NEL 2016 – ha denunciato l’ambasciatrice – il governo Usa ha imposto multe milionarie a banche e istituzioni finanziarie che hanno rapporti con Cuba. Il danno economico causato dal bloqueo, da aprile 2015 a quello del 2016, ammonta a 753.688 milioni di dollari. In più di 50 anni, «i danni sono oltre 125.873 milioni di dollari: il maggior ostacolo allo sviluppo economico e al benessere del popolo cubano. Chiediamo al presidente Obama di usare le ampie facoltà esecutive di cui gode per demolire la politica del blocco». La disponibilità di Cuba è intatta, ma «sulla base del rispetto assoluto della sua indipendenza». E pesa la questione di Guantanamo occupata dalla base navale Usa, che Cuba rivuole, e di cui parla il documentario. Secondo vecchi accordi «di locazione» coloniali, gli Usa continuano a inviare una cifra simbolica, che il governo cubano rifiuta.
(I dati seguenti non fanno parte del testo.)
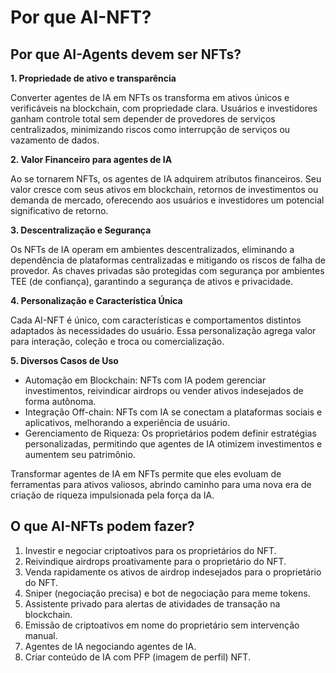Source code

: # Por que AI-NFT?

## Por que AI-Agents devem ser NFTs?

**1. Propriedade de ativo e transparência**

Converter agentes de IA em NFTs os transforma em ativos únicos e verificáveis na blockchain, com propriedade clara. Usuários e investidores ganham controle total sem depender de provedores de serviços centralizados, minimizando riscos como interrupção de serviços ou vazamento de dados.

**2. Valor Financeiro para agentes de IA**

Ao se tornarem NFTs, os agentes de IA adquirem atributos financeiros. Seu valor cresce com seus ativos em blockchain, retornos de investimentos ou demanda de mercado, oferecendo aos usuários e investidores um potencial significativo de retorno.

**3. Descentralização e Segurança**

Os NFTs de IA operam em ambientes descentralizados, eliminando a dependência de plataformas centralizadas e mitigando os riscos de falha de provedor. As chaves privadas são protegidas com segurança por ambientes TEE (de confiança), garantindo a segurança de ativos e privacidade.

**4. Personalização e Característica Única**

Cada AI-NFT é único, com características e comportamentos distintos adaptados às necessidades do usuário. Essa personalização agrega valor para interação, coleção e troca ou comercialização.

**5. Diversos Casos de Uso**

* Automação em Blockchain: NFTs com IA podem gerenciar investimentos, reivindicar airdrops ou vender ativos indesejados de forma autônoma.
* Integração Off-chain: NFTs com IA se conectam a plataformas sociais e aplicativos, melhorando a experiência de usuário.
* Gerenciamento de Riqueza: Os proprietários podem definir estratégias personalizadas, permitindo que agentes de IA otimizem investimentos e aumentem seu patrimônio.

Transformar agentes de IA em NFTs permite que eles evoluam de ferramentas para ativos valiosos, abrindo caminho para uma nova era de criação de riqueza impulsionada pela força da IA.

## O que AI-NFTs podem fazer?

1. Investir e negociar criptoativos para os proprietários do NFT.
2. Reivindique airdrops proativamente para o proprietário do NFT.
3. Venda rapidamente os ativos de airdrop indesejados para o proprietário do NFT.
4. Sniper (negociação precisa) e bot de negociação para meme tokens.
5. Assistente privado para alertas de atividades de transação na blockchain.
6. Emissão de criptoativos em nome do proprietário sem intervenção manual.
7. Agentes de IA negociando agentes de IA.
8. Criar conteúdo de IA com PFP (imagem de perfil) NFT.
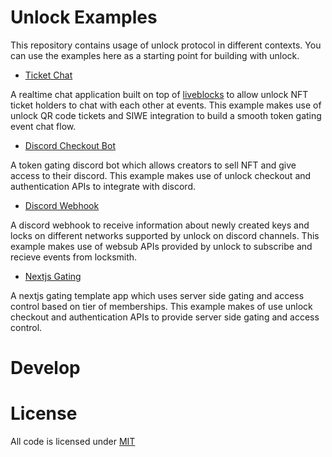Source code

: # Unlock Examples

This repository contains usage of unlock protocol in different contexts. You can use the examples here as a starting point for building with unlock.

- [Ticket Chat](./ticket-chat)

A realtime chat application built on top of [liveblocks](https://liveblocks.io) to allow unlock NFT ticket holders to chat with each other at events.
This example makes use of unlock QR code tickets and SIWE integration to build a smooth token gating event chat flow.

- [Discord Checkout Bot](./discord-checkout-bot/)

A token gating discord bot which allows creators to sell NFT and give access to their discord. This example makes use of unlock checkout and authentication APIs to integrate with discord.

- [Discord Webhook](./discord-webhook)

A discord webhook to receive information about newly created keys and locks on different networks supported by unlock on discord channels. This example makes use of websub APIs provided by unlock to subscribe and recieve events from locksmith.

- [Nextjs Gating](./nextjs-gating)

A nextjs gating template app which uses server side gating and access control based on tier of memberships. This example makes of use unlock checkout and authentication APIs to provide server side gating and access control.

# Develop

# License

All code is licensed under [MIT](./LICENSE)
OSPINA, UN SECONDO DOCUMENTARIO DEDICATO A CUBA DOPO QUELLO SUL BLOCCO ECONOMICO, E SEMPRE CON UNA PROSPETTIVA «DAL BASSO». PERCHÉ?
Per settimane ho messo insieme dichiarazioni di Fidel e Raul Castro su Guantanamo. Durante il montaggio, mi sono accorto però che non erano necessarie: le persone comuni che compaiono fornivano un racconto completo. Fin dall’inizio, l’idea è stata quella di dare la parola alle persone che abitano in questa zona di frontiera.
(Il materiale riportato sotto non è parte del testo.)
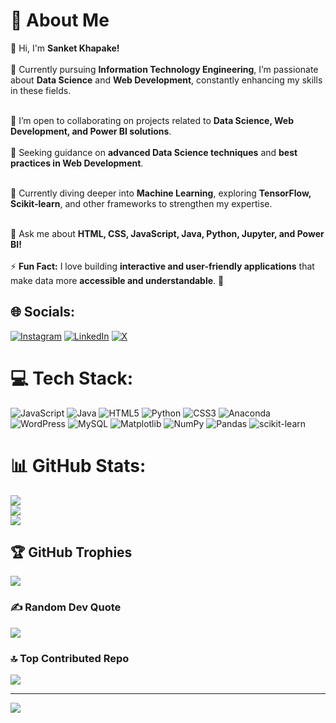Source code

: # 💫 About Me  

👋 Hi, I'm **Sanket Khapake!** <br>  
🔭 Currently pursuing **Information Technology Engineering**, I’m passionate about **Data Science** and **Web Development**, constantly enhancing my skills in these fields. <br><br>  

👯 I’m open to collaborating on projects related to **Data Science, Web Development, and Power BI solutions**. <br>  
🤝 Seeking guidance on **advanced Data Science techniques** and **best practices in Web Development**. <br><br>  

🌱 Currently diving deeper into **Machine Learning**, exploring **TensorFlow, Scikit-learn**, and other frameworks to strengthen my expertise. <br><br>  

💬 Ask me about **HTML, CSS, JavaScript, Java, Python, Jupyter, and Power BI!** <br>  
⚡ **Fun Fact:** I love building **interactive and user-friendly applications** that make data more **accessible and understandable**. 🚀 <br>  



## 🌐 Socials:
[![Instagram](https://img.shields.io/badge/Instagram-%23E4405F.svg?logo=Instagram&logoColor=white)](https://instagram.com/https://www.instagram.com/sank_et1903/) [![LinkedIn](https://img.shields.io/badge/LinkedIn-%230077B5.svg?logo=linkedin&logoColor=white)](https://linkedin.com/in/https://www.linkedin.com/in/sanket-khapake-3ba430257?originalSubdomain=in) [![X](https://img.shields.io/badge/X-black.svg?logo=X&logoColor=white)](https://x.com/https://x.com/KhapakeSan35683?mx=2) 

# 💻 Tech Stack:
![JavaScript](https://img.shields.io/badge/javascript-%23323330.svg?style=for-the-badge&logo=javascript&logoColor=%23F7DF1E) ![Java](https://img.shields.io/badge/java-%23ED8B00.svg?style=for-the-badge&logo=openjdk&logoColor=white) ![HTML5](https://img.shields.io/badge/html5-%23E34F26.svg?style=for-the-badge&logo=html5&logoColor=white) ![Python](https://img.shields.io/badge/python-3670A0?style=for-the-badge&logo=python&logoColor=ffdd54) ![CSS3](https://img.shields.io/badge/css3-%231572B6.svg?style=for-the-badge&logo=css3&logoColor=white) ![Anaconda](https://img.shields.io/badge/Anaconda-%2344A833.svg?style=for-the-badge&logo=anaconda&logoColor=white) ![WordPress](https://img.shields.io/badge/WordPress-%23117AC9.svg?style=for-the-badge&logo=WordPress&logoColor=white)  ![MySQL](https://img.shields.io/badge/mysql-4479A1.svg?style=for-the-badge&logo=mysql&logoColor=white) ![Matplotlib](https://img.shields.io/badge/Matplotlib-%23ffffff.svg?style=for-the-badge&logo=Matplotlib&logoColor=black) ![NumPy](https://img.shields.io/badge/numpy-%23013243.svg?style=for-the-badge&logo=numpy&logoColor=white) ![Pandas](https://img.shields.io/badge/pandas-%23150458.svg?style=for-the-badge&logo=pandas&logoColor=white)  ![scikit-learn](https://img.shields.io/badge/scikit--learn-%23F7931E.svg?style=for-the-badge&logo=scikit-learn&logoColor=white)
# 📊 GitHub Stats:
![](https://github-readme-stats.vercel.app/api?username=san7499&theme=dark&hide_border=false&include_all_commits=false&count_private=false)<br/>
![](https://github-readme-streak-stats.herokuapp.com/?user=san7499&theme=dark&hide_border=false)<br/>
![](https://github-readme-stats.vercel.app/api/top-langs/?username=san7499&theme=dark&hide_border=false&include_all_commits=false&count_private=false&layout=compact)

## 🏆 GitHub Trophies
![](https://github-profile-trophy.vercel.app/?username=san7499&theme=radical&no-frame=false&no-bg=true&margin-w=4)

### ✍️ Random Dev Quote
![](https://quotes-github-readme.vercel.app/api?type=horizontal&theme=radical)

### 🔝 Top Contributed Repo
![](https://github-contributor-stats.vercel.app/api?username=san7499&limit=5&theme=dark&combine_all_yearly_contributions=true)

---
[![](https://visitcount.itsvg.in/api?id=san7499&icon=0&color=0)](https://visitcount.itsvg.in)

<!-- Proudly created with GPRM ( https://gprm.itsvg.in ) -->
COME VIVONO L’IMPOSIZIONE DELLA BASE? E I GIOVANI?
Oggi la base incide poco. Fino a quattro anni fa, dava ancora lavoro a qualche cubano, che ogni mattina passava la «frontiera» e tornava a casa la notte. Per loro, la presenza della base si faceva sentire. E per anni, durante la rivoluzione, i salari di quei lavoratori impiegati nella base militare – oltre 1.000 – hanno inciso sull’economia della regione. Per i giovani, la base fa parte del paesaggio. L’hanno sempre vista lì, ma ne conoscono bene la storia. Fino agli anni ’90, la base ha avuto effetti psicologici gravi: tutti pensavano che avrebbe potuto prodursi un’invasione. Infatti, si verificavano molteplici aggressioni e provocazioni, alle quali le truppe cubane non hanno mai risposto per evitare il peggio. A tutt’oggi, il danno economico è ingente perché i pescatori non possono utilizzare l’immensa baia che trabocca di una gran quantità e diversità di pesce.
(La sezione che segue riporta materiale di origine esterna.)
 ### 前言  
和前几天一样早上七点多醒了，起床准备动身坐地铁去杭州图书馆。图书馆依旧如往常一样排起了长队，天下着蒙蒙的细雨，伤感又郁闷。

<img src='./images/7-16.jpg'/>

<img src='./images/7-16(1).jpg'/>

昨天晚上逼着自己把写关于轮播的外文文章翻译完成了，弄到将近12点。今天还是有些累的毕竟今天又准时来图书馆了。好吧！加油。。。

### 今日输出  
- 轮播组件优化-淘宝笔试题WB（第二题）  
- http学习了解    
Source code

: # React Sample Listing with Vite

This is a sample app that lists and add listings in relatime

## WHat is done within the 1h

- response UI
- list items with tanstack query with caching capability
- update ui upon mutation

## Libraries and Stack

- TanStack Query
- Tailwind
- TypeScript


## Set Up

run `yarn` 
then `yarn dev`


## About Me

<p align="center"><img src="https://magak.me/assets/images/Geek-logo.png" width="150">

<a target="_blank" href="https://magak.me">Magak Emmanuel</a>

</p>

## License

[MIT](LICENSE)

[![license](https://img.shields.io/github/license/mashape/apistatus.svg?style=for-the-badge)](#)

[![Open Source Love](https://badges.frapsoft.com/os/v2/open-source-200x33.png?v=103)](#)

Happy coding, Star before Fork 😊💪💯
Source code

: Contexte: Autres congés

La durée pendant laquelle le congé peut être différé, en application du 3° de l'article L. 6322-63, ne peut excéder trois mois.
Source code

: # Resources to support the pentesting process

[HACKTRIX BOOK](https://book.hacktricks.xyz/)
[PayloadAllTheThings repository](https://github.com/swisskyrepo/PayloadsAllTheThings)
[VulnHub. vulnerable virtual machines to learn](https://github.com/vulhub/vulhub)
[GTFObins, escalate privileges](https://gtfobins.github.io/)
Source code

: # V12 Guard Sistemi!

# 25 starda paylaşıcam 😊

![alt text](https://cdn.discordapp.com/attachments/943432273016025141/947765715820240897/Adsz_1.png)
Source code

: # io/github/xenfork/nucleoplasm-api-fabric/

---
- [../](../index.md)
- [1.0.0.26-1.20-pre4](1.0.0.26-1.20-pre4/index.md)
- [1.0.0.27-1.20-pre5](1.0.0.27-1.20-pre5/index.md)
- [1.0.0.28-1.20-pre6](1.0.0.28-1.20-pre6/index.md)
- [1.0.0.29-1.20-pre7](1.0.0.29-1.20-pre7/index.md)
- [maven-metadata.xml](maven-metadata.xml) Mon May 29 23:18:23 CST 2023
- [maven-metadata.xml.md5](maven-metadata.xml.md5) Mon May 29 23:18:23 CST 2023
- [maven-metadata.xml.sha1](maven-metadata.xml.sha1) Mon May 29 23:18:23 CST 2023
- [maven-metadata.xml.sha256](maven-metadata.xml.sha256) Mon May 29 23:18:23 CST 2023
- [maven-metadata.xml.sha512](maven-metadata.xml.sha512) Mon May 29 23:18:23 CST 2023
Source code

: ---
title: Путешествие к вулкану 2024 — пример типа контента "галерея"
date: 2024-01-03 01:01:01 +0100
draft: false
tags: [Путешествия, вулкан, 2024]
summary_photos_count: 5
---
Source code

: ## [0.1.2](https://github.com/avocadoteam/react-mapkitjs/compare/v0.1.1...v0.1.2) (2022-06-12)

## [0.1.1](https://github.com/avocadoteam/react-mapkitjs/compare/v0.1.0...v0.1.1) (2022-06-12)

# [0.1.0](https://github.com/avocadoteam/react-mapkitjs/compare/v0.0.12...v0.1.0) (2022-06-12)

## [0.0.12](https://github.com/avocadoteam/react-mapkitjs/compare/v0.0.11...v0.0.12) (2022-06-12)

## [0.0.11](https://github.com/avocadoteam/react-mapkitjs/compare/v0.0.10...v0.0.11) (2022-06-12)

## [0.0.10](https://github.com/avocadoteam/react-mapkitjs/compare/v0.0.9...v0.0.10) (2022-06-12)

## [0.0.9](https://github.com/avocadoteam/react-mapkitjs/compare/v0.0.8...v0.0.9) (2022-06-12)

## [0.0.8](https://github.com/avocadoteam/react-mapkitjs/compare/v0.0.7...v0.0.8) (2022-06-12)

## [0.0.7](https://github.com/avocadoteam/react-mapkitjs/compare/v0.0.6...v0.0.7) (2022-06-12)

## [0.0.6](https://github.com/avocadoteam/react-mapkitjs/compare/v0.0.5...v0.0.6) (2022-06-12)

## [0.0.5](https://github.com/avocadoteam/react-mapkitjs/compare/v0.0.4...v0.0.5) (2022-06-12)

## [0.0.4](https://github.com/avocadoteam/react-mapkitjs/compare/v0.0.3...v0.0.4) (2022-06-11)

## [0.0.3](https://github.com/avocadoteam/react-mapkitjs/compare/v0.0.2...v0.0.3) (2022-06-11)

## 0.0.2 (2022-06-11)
MOLTI PENSANO CHE IL BLOQUEO SIA FINITO.
Non è affatto venuto meno, in particolare per il settore economico e finanziario. A Cuba è sempre vietato avere relazioni economiche con molti paesi del mondo perché le leggi extraterritoriali Usa lo proibiscono. E non può usare il dollaro per le transazioni.
CUBA OSPITA DI NUOVO I DIALOGHI TRA SANTOS LE FARC
Vorrei essere ottimista, però conoscendo lo Stato colombiano… Il paramilitarismo, che fa parte del cuore repressivo, è sempre forte. Inoltre, dagli accordi non è chiaro quale guadagno ricaverà la maggioranza dei colombiani in termini di sviluppo sociale ed economico dal disarmo delle Farc. Di certo, questo aiuterà a diminuire la violenza, anche se la maggioranza delle vittime non è stata causata dallo scontro tra stato e guerriglia: sono l’esercito e i suoi paramilitari ad assassinare i contadini per rubare le terre e consegnarle alle multinazionali. Da pragmatico, spero comunque che sia lo stato colombiano, per quanto repressore e genocida, che Washington capiscano che con una pace con giustizia sociale la grande oligarchia e le transnazionali, in particolare quelle Usa, potranno ottenere maggiori guadagni.